Dataset entries:

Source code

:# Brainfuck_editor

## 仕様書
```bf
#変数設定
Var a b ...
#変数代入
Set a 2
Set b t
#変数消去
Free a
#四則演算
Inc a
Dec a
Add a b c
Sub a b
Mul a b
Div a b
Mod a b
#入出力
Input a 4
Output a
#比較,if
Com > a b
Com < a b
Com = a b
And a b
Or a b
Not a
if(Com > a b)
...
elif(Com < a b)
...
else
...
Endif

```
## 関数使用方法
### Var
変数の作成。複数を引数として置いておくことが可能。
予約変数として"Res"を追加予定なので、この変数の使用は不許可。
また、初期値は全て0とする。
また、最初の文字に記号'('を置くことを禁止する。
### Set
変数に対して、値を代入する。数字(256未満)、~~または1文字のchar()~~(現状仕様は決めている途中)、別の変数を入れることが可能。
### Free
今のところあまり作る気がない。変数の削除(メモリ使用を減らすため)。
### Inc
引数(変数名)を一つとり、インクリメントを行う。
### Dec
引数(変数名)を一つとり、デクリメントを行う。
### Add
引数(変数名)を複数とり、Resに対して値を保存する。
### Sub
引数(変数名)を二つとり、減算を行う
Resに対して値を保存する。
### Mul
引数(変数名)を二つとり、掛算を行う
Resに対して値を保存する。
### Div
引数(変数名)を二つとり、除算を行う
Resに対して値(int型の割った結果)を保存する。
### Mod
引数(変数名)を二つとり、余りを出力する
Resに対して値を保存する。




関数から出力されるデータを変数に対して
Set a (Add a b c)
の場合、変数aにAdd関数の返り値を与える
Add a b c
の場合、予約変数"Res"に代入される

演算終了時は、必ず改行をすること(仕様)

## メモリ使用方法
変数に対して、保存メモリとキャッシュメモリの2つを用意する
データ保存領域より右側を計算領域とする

WHAT THIS TASK INVOLVES:
Locate the word "を二つとり" in the records and collect each line it appears in.

ANSWER SECTION:
引数(変数名)を二つとり、減算を行う
引数(変数名)を二つとり、掛算を行う
引数(変数名)を二つとり、除算を行う
引数(変数名)を二つとり、余りを出力する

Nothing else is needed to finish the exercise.